Undaunted, Voulkos continued to explore new approaches to sculpture as his career continued to rise. In 1960, Peter Selz curated an exhibition of his work for the Penthouse Gallery at MoMA, and Voulkos began to work in bronze, opening a foundry in Berkeley with fellow University of California Berkeley faculty members Don Haskin and Harold Paris. Voulkos’s bronze works were even greater in scale than his ceramics, and at the end of the decade, he created Mr. Ishi, an eighteen-by-forty-foot bronze work commissioned by the Oakland Museum.

Like Toshiko Takaezu, Voulkos had been greatly influenced by the Japanese folk art movement. He had read Bernard Leach’s A Potter’s Book and had also met Hamada Shoji and Yanagi Soetsu during Leach’s lecture tour. This interest endured throughout Voulkos’s career, and in 1979, he made a series of plates fired in an anagama, a Japanese wood-fired kiln, which operates at high temperatures, producing a richly textured surface. During the last two decades of his life, Voulkos made most of his pottery in public, at demonstrations throughout the United States and Japan.

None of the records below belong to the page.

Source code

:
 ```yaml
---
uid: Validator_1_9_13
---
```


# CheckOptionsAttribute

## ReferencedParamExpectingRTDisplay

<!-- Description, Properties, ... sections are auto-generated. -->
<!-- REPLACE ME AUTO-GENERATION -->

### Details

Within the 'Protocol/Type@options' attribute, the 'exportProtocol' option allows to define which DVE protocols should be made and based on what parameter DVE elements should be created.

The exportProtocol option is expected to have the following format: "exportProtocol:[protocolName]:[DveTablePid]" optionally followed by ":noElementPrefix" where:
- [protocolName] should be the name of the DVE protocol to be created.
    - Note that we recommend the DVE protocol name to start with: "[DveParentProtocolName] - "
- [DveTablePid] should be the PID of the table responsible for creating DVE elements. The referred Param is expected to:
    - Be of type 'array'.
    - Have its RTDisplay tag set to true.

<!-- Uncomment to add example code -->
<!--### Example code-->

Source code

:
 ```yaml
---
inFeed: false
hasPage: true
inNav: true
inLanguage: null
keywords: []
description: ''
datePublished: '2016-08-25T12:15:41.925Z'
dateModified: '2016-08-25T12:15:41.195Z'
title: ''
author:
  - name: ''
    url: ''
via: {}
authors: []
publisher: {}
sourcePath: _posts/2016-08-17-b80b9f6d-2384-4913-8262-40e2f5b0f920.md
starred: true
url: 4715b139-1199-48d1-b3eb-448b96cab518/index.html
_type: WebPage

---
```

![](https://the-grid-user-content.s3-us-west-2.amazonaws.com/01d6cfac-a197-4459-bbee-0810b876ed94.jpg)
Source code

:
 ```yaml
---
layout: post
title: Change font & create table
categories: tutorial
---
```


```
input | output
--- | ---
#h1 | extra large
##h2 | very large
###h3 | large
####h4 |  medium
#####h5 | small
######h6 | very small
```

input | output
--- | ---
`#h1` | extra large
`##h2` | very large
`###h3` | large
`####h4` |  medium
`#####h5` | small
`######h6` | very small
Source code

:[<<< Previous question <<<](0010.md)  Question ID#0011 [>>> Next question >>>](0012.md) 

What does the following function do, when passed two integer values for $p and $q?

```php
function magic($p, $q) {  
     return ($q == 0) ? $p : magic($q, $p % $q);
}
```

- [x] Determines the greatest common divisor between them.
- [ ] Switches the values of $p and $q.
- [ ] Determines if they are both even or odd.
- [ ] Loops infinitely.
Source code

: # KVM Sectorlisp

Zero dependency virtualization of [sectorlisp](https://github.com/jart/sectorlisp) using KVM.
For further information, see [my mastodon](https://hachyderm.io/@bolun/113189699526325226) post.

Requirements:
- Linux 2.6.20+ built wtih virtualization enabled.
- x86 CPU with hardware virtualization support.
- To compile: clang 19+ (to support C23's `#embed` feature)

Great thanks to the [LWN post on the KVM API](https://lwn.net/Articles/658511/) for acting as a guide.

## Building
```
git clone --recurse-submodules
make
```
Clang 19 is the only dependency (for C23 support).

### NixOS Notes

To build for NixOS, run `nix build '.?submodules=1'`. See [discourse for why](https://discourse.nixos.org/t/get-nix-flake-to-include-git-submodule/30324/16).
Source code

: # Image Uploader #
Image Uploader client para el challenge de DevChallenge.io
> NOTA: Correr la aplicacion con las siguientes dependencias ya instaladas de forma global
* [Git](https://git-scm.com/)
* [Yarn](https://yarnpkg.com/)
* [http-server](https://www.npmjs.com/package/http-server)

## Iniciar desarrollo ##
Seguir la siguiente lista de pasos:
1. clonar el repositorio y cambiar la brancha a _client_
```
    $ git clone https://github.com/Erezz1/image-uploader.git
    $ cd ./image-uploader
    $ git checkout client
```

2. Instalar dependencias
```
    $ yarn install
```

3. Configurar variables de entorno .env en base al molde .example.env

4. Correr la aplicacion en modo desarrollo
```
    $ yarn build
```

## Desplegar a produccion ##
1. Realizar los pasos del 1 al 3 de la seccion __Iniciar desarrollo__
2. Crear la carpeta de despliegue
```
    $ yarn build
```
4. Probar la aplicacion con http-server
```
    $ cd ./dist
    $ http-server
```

Possibly more than any other artist, Voulkos had a tremendous impact on ceramics art, creating “a vocabulary of actions and forms that are now fixed in the language of contemporary clay, including ‘passthroughs’ (knobs of porcelain pushed through a stoneware piece from the back), stacks (. . . tiered, chimney-shaped structures of thick clay . . .), and ice buckets (short, thick, squarish containers, always cracked).”

* ‑Peter Voulkos, quoted by Rose Slivka, “The Artist and His Work: Risk and Revelation,” Rose Slivka and Karen Tsujimoto The Art of Peter Voulkos, exh. cat., Oakland Museum and Kodansha International, 1995, 49.